The film follows Grace (Samara Weaving), a young woman who marries into an extravangly wealthy family. On the night of her wedding, Grace is asked to follow her family’s unusual traditions by playing a game of hide-and-seek. To her shock though, this seemingly childish pastime turns into the most terrifying hours of her life as she attempts to avoid getting murdered by her newfound relatives.
The film’s greatest strength is macabre sense of humor. Utilizing violence in a comic fashion similar to Sam Raimi and Quentin Tarantino, “Ready or Not” understands the horrific nature of the events unfolding onscreen. When the gore is meant to be horrific, the film maintains the tension beforehand in order to make it so. When it is meant to be funny though, the movie adeptly handles it as such by filtering it through the perspective of the characters experiencing it. For instance, unlike most other villains in horror flicks, the Le Domas family does not fully believe in or understand how to accomplish what they are attempting to do. Many of them are affluent people with comfortable modern lives, and this affects their actions through the movie. As a result, audience members will find their reactions, even to death, to be amusing. In this way, the film also works as a clever social satire on the detachment that exists between the 1% and 99% as well as the extent to which people will go in order to obtain or maintain their riches.
Even with this intelligent writing, the film would not work at all if not for its strong central turn from Weaving as Grace. With her incredibly expressive face, Weaving conveys all the emotions that her character is going through, from the immense joy she feels after getting married to her sheer panic while getting shot with a bow and arrow at by her new mother-in-law. With nearly every scene focusing on her, she carries the film on her shoulders and succeeds while doing it.
Further positives include the pacing and production design. At a brisk 94 minutes, the story does not loiter on any unnecessary plot points or character moments. Every minute affects the overall progression of the story, and consequently the movie remains engaging throughout. Assisting in this consistent immersion is the production design of the Le Domas mansion, which wonderfully brings to life what one would assume a creepy mansion looks like.

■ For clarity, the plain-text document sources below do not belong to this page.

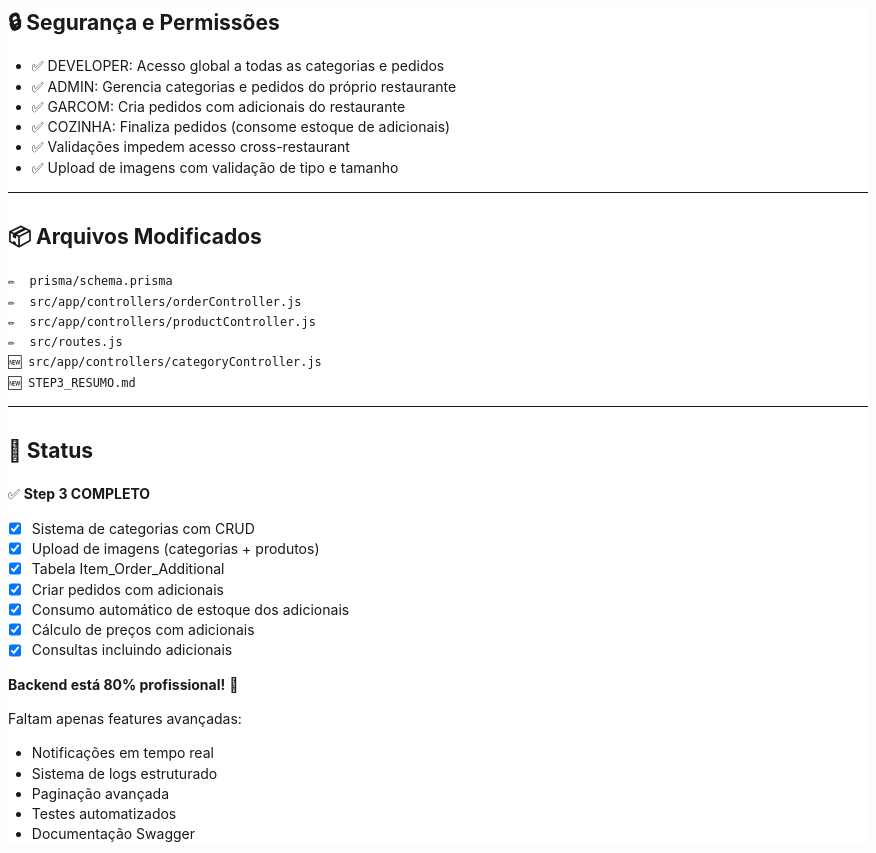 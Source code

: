 
## 🔒 Segurança e Permissões

- ✅ DEVELOPER: Acesso global a todas as categorias e pedidos
- ✅ ADMIN: Gerencia categorias e pedidos do próprio restaurante
- ✅ GARCOM: Cria pedidos com adicionais do restaurante
- ✅ COZINHA: Finaliza pedidos (consome estoque de adicionais)
- ✅ Validações impedem acesso cross-restaurant
- ✅ Upload de imagens com validação de tipo e tamanho

---

## 📦 Arquivos Modificados

```
✏️  prisma/schema.prisma
✏️  src/app/controllers/orderController.js
✏️  src/app/controllers/productController.js
✏️  src/routes.js
🆕 src/app/controllers/categoryController.js
🆕 STEP3_RESUMO.md
```

---

## 🚀 Status

✅ **Step 3 COMPLETO**
- [x] Sistema de categorias com CRUD
- [x] Upload de imagens (categorias + produtos)
- [x] Tabela Item_Order_Additional
- [x] Criar pedidos com adicionais
- [x] Consumo automático de estoque dos adicionais
- [x] Cálculo de preços com adicionais
- [x] Consultas incluindo adicionais

**Backend está 80% profissional!** 🎉

Faltam apenas features avançadas:
- Notificações em tempo real
- Sistema de logs estruturado
- Paginação avançada
- Testes automatizados
- Documentação Swagger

The film is not without its issues. A bit too much of lore behind the family’s beliefs is left unexplained. The camerawork during some of the action scenes is haphazard. Most significantly, a few third-act character beats do not feel earned, as the drastic about-face between how the characters act before and after these shifts seem more manufactured for the sake of the plot than natural progressions.
Overall though, “Ready or Not” is a brisk slasher romp held together by a stellar lead performance and wonderful black humor that will keep viewers both biting their nails in suspense and laughing their butts off.
“Ready or Not” is now showing in theaters everywhere.